Pressure against atmosphere pressure

[athrun200]

Homework Statement

See problem 3

Homework Equations

The Attempt at a Solution

In the solution, the interval for the integral of pressure is from $P_{0}$ to the required P.

However, I wonder that why we don't use net pressure as the intervals.
i.e. From $P_{0}-P_{1}$ to $P-R$
Where $P_{1}$ is the pressure against atmosphere pressure and $R$ is the reaction force act on liquid by the bottom of the tube.

It seems the interval made by me make more sense than the solution since the interval match the meaning of $dp$ which is net pressure.

 

[Redbelly98]

For the integral

$$\int dp$$

Since the integral contains the term dp, then the variable of integration is p, the pressure. Hence the limits of integration should be values of the pressure.

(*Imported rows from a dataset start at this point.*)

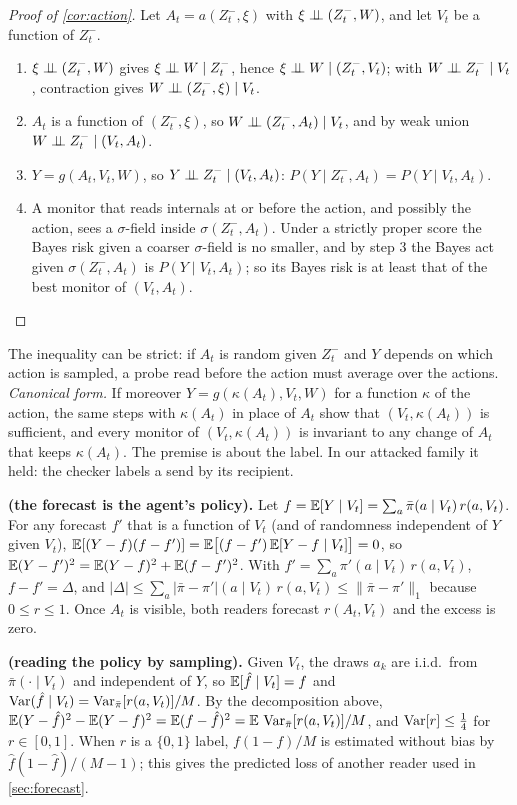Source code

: \begin{proof}[Proof of \cref{cor:action}]
Let $A_t=a(Z^-_t,\xi)$ with $\xi\indep(Z^-_t,W)$, and let $V_t$ be a function of $Z^-_t$.
\begin{enumerate}
\item $\xi\indep(Z^-_t,W)$ gives $\xi\indep W\mid Z^-_t$, hence $\xi\indep W\mid (Z^-_t,V_t)$; with $W\indep Z^-_t\mid V_t$, contraction gives $W\indep(Z^-_t,\xi)\mid V_t$.
\item $A_t$ is a function of $(Z^-_t,\xi)$, so $W\indep(Z^-_t,A_t)\mid V_t$, and by weak union $W\indep Z^-_t\mid(V_t,A_t)$.
\item $Y=g(A_t,V_t,W)$, so $Y\indep Z^-_t\mid(V_t,A_t)$: $P(Y\mid Z^-_t,A_t)=P(Y\mid V_t,A_t)$.
\item A monitor that reads internals at or before the action, and possibly the action, sees a $\sigma$-field inside
  $\sigma(Z^-_t,A_t)$. Under a strictly proper score the Bayes risk given a coarser $\sigma$-field is no smaller, and by step 3
  the Bayes act given $\sigma(Z^-_t,A_t)$ is $P(Y\mid V_t,A_t)$; so its Bayes risk is at least that of the best monitor of
  $(V_t,A_t)$.\qedhere
\end{enumerate}
\end{proof}
The inequality can be strict: if $A_t$ is random given $Z^-_t$ and $Y$ depends on which action is sampled, a probe read before
the action must average over the actions. \emph{Canonical form.} If moreover $Y=g(\kappa(A_t),V_t,W)$ for a function $\kappa$ of the
action, the same steps with $\kappa(A_t)$ in place of $A_t$ show that $(V_t,\kappa(A_t))$ is sufficient, and every monitor of
$(V_t,\kappa(A_t))$ is invariant to any change of $A_t$ that keeps $\kappa(A_t)$. The premise is about the label. In our attacked family it held: the checker labels a send by its recipient.


\textbf{ (the forecast is the agent's policy).} Let $f=\E[Y\mid V_t]=\sum_a\bar\pi(a\mid V_t)\,r(a,V_t)$. For any forecast $f'$ that is a function of $V_t$ (and of randomness independent of $Y$ given $V_t$), $\E[(Y-f)(f-f')]=\E\big[(f-f')\,\E[Y-f\mid V_t]\big]=0$, so $\E(Y-f')^2=\E(Y-f)^2+\E(f-f')^2$. With $f'=\sum_a\pi'(a\mid V_t)\,r(a,V_t)$, $f-f'=\Delta$, and $|\Delta|\le\sum_a|\bar\pi-\pi'|(a\mid V_t)\,r(a,V_t)\le\|\bar\pi-\pi'\|_1$ because $0\le r\le1$. Once $A_t$ is visible, both readers forecast $r(A_t,V_t)$ and the excess is zero.

\textbf{ (reading the policy by sampling).} Given $V_t$, the draws $a_k$ are i.i.d.\ from $\bar\pi(\cdot\mid V_t)$ and independent of $Y$, so $\E[\hat f\mid V_t]=f$ and $\Var(\hat f\mid V_t)=\Var_{\bar\pi}[r(a,V_t)]/M$. By the decomposition above, $\E(Y-\hat f)^2-\E(Y-f)^2=\E(f-\hat f)^2=\E\,\Var_{\bar\pi}[r(a,V_t)]/M$, and $\Var[r]\le\frac14$ for $r\in[0,1]$. When $r$ is a $\{0,1\}$ label, $f(1-f)/M$ is estimated without bias by $\hat f(1-\hat f)/(M-1)$; this gives the predicted loss of another reader used in \cref{sec:forecast}.
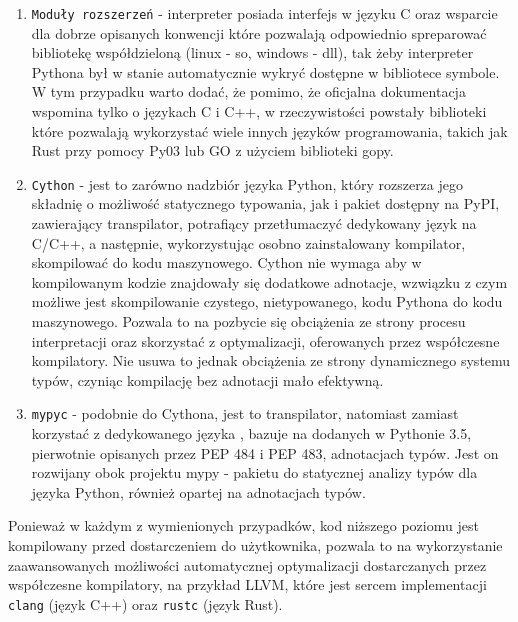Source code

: \documentclass[12pt, a4paper]{article}
\newcommand{\code}[1]{\texttt{#1}}
\begin{document}
\begin{sloppypar}
\begin{enumerate}
      \item \code{Moduły rozszerzeń}\cite{Extending_Python_With_C_Cpp} - interpreter posiada
        interfejs w języku C oraz wsparcie dla dobrze opisanych konwencji które pozwalają
        odpowiednio spreparować bibliotekę współdzieloną (linux - so, windows - dll), tak
        żeby interpreter Pythona był w stanie automatycznie wykryć dostępne w bibliotece
        symbole. W tym przypadku warto dodać, że pomimo, że oficjalna dokumentacja
        wspomina tylko o językach C i C++, w rzeczywistości powstały biblioteki które pozwalają
        wykorzystać wiele innych języków programowania, takich jak Rust przy pomocy Py03\cite{PyO3}
        lub GO z użyciem biblioteki gopy\cite{gopy}.

      \item \code{Cython}\cite{Cython_Org}\cite{Cython_The_Best_Of_Both} - jest to
        zarówno nadzbiór języka Python, który rozszerza jego składnię o możliwość statycznego
        typowania, jak i pakiet dostępny na PyPI, zawierający transpilator, potrafiący
        przetłumaczyć dedykowany język na C/C++, a następnie, wykorzystując osobno
        zainstalowany kompilator, skompilować do kodu maszynowego. Cython nie wymaga aby
        w kompilowanym kodzie znajdowały się dodatkowe adnotacje, wzwiązku z czym możliwe
        jest skompilowanie czystego, nietypowanego, kodu Pythona do kodu maszynowego.
        Pozwala to na pozbycie się obciążenia ze strony procesu interpretacji oraz
        skorzystać z optymalizacji, oferowanych przez współczesne kompilatory. Nie usuwa
        to jednak obciążenia ze strony dynamicznego systemu typów, czyniąc kompilację bez
        adnotacji mało efektywną.

      \item \code{mypyc}\cite{mypyc} - podobnie do Cythona, jest to transpilator, natomiast
        zamiast korzystać z dedykowanego języka , bazuje na dodanych w Pythonie 3.5\cite{Python_3_5},
        pierwotnie opisanych przez PEP 484\cite{PEP_484} i PEP 483\cite{PEP_483},
        adnotacjach typów. Jest on rozwijany obok projektu mypy - pakietu do statycznej analizy
        typów dla języka Python, również opartej na adnotacjach typów\cite{mypy}.
    \end{enumerate}

    Ponieważ w każdym z wymienionych przypadków, kod niższego poziomu jest kompilowany przed
    dostarczeniem do użytkownika, pozwala to na wykorzystanie zaawansowanych możliwości
    automatycznej optymalizacji dostarczanych przez współczesne kompilatory, na przykład
    LLVM, które jest sercem implementacji \code{clang} (język C++) oraz \code{rustc} (język
    Rust).


\end{sloppypar}
\end{document}
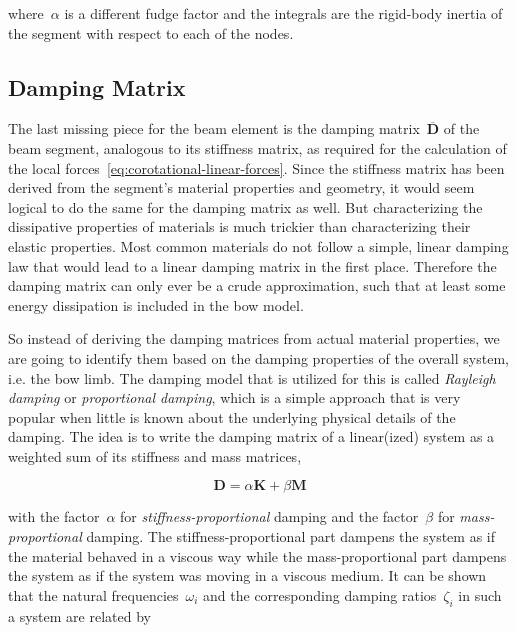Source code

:where~$\alpha$ is a different fudge factor and the integrals are the rigid-body inertia of the segment with respect to each of the nodes.

\subsection{Damping Matrix}
\label{sec:rayleigh-damping}

The last missing piece for the beam element is the damping matrix~$\overline{\boldsymbol{D}}$ of the beam segment, analogous to its stiffness matrix, as required for the calculation of the local forces~\eqref{eq:corotational-linear-forces}.
Since the stiffness matrix has been derived from the segment's material properties and geometry, it would seem logical to do the same for the damping matrix as well.
But characterizing the dissipative properties of materials is much trickier than characterizing their elastic properties.
Most common materials do not follow a simple, linear damping law that would lead to a linear damping matrix in the first place.
Therefore the damping matrix can only ever be a crude approximation, such that at least some energy dissipation is included in the bow model.

So instead of deriving the damping matrices from actual material properties, we are going to identify them based on the damping properties of the overall system, i.e. the bow limb.
The damping model that is utilized for this is called \textit{Rayleigh damping} or \textit{proportional damping}, which is a simple approach that is very popular when little is known about the underlying physical details of the damping.
The idea is to write the damping matrix of a linear(ized) system as a weighted sum of its stiffness and mass matrices,

\begin{equation}
\boldsymbol{D} = \alpha\boldsymbol{K} + \beta\boldsymbol{M}\label{eq:rayleigh-damping-matrix}
\end{equation}

with the factor~$\alpha$ for \textit{stiffness-proportional} damping and the factor~$\beta$ for \textit{mass-proportional} damping.
The stiffness-proportional part dampens the system as if the material behaved in a viscous way while the mass-proportional part dampens the system as if the system was moving in a viscous medium.
It can be shown~\cite{bib:rayleigh-damping} that the natural frequencies~$\omega_i$ and the corresponding damping ratios~$\zeta_i$ in such a system are related by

Also, I'm not sure what you mean by "net" pressure. Do you mean absolute pressure minus atmospheric (what is usually called gauge pressure)?

 

[athrun200]

For the integral

$$\int dp$$

Since the integral contains the term dp, then the variable of integration is p, the pressure. Hence the limits of integration should be values of the pressure.

Also, I'm not sure what you mean by "net" pressure. Do you mean absolute pressure minus atmospheric (what is usually called gauge pressure)?

Since for any mass element of the liquid, there are two pressure acting on them. One it from the left to right, another one is from the right to left.

Take the mass element of the liquid closest to the center as an example.
Atmosphere pressure act from the left to it.
Another pressure act from the rest of the liquid to it in order to provide the force needed for circular motion.(Is it what we call gauge pressure? I can't remember the terms)

So each mass element has 2 pressure acting on it. Why we only choose the one on the left as the interval? Can I still obtain the answer if the pick another one as the interval? If no, why not?

 

[Redbelly98]

Okay, I think I better understand what you are asking.

We do use both pressures, on the left and right sides of the volume element. Letting p be the pressure to the left of the element, then the pressure to the right is $p + dp$. Both of these pressures are used to come up with the net force acting on the volume element.

If you prefer to use p for the pressure to the right, and $p - dp$ for the pressure to the left, then you may do so. Either way, the net force on the volume element is $S \ dp$

 

[Redbelly98]

If you prefer to use p for the pressure to the right, and $p - dp$ for the pressure to the left, then you may do so. Either way, the net force on the volume element is $S \ dp$

Well, I realize I should add something more to this. The pressure p is a function of position x, i.e. it is p(x). So if you use p as the pressure at the right edge of the volume element, then x would be the position at the right edge of the volume element, not the left edge as shown in the solution you posted. The left edge would be located at x-dx in that case.

Hope that addresses your question -- though I am not quite certain that it does?

 

[athrun200]

I think I understand a bit more now, thank you very much!